Rising inflation has put pressure on profit margins. To be able to defend these margins, we think there are three levers that companies can pull – reduce costs, pass costs along in the form of higher prices, or focus on automation and efficiency. In the current environment, businesses seem inclined to pull all three. We have heard about hiring freezes and layoffs in sectors such as technology, whereas costs are likely to be passed on in the industrial, energy, materials and consumer staples sectors.
Across the board we expect a greater focus on productivity improvements, which could potentially be supported by some further investment into efficiency by companies. Exhibit 2 shows how margins have started to decline from their 2021 highs, but we don’t expect a collapse similar to previous recessions. We expect margins to stabilise in the mid-12% range barring a more significant downturn in the economy.
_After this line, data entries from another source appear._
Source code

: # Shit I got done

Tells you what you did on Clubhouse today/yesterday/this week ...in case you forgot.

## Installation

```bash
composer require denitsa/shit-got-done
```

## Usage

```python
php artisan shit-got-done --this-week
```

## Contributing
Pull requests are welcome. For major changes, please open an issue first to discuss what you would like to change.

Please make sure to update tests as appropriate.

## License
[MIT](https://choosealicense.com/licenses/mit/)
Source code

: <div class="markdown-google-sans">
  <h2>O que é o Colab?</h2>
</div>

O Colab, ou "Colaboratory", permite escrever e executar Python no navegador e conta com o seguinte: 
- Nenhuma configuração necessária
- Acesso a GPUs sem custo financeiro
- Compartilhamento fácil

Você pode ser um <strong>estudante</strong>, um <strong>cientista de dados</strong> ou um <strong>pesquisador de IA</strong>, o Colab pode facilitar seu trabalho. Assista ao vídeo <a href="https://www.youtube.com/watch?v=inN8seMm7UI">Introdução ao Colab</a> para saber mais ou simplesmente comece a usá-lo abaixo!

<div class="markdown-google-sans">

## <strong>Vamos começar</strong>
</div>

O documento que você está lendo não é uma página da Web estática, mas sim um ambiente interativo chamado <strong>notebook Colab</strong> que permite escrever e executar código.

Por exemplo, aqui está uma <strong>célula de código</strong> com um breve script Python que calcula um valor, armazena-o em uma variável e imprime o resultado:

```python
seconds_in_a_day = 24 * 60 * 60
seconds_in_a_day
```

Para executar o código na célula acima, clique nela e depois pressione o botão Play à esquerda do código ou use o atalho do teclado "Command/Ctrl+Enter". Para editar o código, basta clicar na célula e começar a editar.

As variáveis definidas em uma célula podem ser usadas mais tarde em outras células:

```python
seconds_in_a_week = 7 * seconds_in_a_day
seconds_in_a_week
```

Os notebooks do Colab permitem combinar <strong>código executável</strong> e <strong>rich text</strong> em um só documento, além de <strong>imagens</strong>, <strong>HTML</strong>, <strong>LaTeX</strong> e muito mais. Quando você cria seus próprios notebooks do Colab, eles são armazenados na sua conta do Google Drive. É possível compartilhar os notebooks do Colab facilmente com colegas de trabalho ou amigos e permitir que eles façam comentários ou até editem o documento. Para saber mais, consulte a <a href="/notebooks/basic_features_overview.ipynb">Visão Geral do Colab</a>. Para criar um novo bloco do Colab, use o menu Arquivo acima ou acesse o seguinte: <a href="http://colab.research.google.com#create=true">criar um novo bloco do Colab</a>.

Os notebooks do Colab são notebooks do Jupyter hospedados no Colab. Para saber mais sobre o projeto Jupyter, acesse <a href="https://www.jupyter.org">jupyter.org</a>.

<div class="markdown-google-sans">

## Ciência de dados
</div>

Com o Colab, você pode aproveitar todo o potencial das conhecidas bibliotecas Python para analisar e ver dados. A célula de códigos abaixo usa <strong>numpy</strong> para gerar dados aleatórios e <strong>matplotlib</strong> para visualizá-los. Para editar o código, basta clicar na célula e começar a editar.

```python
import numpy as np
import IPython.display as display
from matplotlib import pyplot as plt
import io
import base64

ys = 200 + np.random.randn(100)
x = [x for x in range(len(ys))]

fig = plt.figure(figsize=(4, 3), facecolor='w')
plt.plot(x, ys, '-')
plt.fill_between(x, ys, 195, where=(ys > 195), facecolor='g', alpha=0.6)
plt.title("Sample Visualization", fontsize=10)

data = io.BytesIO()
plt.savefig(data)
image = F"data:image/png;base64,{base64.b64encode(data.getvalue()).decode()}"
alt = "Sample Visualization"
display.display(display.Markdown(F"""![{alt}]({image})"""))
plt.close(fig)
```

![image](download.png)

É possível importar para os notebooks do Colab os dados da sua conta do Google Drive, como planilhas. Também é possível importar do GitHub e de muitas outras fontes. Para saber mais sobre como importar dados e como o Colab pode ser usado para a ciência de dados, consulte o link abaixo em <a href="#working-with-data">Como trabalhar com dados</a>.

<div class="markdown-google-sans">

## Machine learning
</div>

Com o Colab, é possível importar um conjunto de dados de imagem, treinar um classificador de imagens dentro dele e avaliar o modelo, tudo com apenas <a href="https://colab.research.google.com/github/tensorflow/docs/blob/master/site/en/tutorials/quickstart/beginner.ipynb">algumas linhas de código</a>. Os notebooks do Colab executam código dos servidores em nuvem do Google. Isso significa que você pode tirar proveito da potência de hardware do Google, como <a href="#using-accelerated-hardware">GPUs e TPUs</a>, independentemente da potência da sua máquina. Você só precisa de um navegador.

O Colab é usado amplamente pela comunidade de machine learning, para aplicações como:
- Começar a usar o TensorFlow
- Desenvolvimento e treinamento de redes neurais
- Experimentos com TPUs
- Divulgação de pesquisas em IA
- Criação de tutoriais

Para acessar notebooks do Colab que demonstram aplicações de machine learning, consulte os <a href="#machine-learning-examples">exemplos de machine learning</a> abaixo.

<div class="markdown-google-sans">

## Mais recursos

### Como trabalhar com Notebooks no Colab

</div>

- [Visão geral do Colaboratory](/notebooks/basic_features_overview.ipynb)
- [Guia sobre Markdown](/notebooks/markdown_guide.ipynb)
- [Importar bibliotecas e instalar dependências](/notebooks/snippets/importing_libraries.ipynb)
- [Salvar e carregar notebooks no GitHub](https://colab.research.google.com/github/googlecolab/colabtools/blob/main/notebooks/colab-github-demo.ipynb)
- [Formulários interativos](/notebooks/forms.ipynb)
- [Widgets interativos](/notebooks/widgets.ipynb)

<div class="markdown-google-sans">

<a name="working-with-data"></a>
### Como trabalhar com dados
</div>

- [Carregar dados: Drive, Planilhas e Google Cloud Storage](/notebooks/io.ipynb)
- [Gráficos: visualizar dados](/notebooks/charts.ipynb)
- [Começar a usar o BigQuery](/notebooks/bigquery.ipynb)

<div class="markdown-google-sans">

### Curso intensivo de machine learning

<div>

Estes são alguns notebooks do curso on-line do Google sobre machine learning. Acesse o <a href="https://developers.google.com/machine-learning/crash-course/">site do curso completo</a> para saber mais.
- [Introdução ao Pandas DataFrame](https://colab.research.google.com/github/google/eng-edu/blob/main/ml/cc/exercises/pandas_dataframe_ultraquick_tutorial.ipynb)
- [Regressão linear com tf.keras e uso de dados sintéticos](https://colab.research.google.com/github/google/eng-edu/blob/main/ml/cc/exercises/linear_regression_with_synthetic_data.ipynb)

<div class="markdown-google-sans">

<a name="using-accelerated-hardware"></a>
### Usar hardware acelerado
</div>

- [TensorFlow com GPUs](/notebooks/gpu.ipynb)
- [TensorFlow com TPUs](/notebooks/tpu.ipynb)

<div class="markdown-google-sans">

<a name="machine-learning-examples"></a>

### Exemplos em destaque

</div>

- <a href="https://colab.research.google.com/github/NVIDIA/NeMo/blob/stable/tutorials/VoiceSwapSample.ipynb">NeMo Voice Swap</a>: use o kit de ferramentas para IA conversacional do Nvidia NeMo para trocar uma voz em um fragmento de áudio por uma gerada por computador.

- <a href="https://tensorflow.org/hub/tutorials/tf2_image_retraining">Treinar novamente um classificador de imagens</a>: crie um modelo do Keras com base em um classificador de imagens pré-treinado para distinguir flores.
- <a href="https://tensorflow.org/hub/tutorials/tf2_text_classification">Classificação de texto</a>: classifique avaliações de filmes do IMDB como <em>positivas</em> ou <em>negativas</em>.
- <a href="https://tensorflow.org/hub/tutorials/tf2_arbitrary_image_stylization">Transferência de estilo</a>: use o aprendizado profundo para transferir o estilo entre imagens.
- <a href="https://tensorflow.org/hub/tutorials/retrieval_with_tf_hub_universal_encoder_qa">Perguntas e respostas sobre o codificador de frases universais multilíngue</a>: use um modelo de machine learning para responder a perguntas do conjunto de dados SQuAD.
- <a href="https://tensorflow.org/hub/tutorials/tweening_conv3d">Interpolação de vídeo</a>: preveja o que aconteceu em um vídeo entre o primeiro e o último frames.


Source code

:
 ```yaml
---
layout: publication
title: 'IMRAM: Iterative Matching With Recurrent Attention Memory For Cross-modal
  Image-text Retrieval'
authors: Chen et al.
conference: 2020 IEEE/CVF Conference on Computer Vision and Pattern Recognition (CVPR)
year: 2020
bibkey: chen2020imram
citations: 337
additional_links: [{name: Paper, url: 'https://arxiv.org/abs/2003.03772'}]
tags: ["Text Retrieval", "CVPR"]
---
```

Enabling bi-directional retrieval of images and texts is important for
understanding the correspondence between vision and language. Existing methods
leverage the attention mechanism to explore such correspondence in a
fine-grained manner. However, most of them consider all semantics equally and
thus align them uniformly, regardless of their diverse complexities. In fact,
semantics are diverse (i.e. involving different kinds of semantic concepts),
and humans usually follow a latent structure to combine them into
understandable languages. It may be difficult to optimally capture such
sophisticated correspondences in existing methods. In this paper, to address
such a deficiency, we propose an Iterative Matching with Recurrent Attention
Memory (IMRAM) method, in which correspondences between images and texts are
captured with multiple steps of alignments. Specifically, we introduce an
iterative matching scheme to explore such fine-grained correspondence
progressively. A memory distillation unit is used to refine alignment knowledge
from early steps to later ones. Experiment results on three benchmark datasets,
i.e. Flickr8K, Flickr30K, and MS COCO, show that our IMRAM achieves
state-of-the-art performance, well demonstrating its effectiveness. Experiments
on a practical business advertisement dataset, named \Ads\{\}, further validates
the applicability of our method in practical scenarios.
Exhibit 2: Margins will decline from all-time highs, but seem unlikely to collapse
S&P 500 operating profit margin
In our opinion, the sell off in US equities has created opportunities to invest in select areas of the market at attractive prices. Value-style companies – which tend to trade at lower P/E ratios during normal markets – are looking even cheaper and, given how far prices have fallen, we think valuations should be less sensitive to any further rate increases. Growth companies – which are categorised by their relatively high P/E ratios and strong expected earnings growth – are now trading at more attractive levels and we think investors are likely to increase exposure to those growth companies which are currently profitable.
Overall, we are inclined to focus on companies with large market capitalisations and those sectors and industries that are able to continue growing profits against a backdrop of slowing economic growth, elevated inflation and rising interest rates.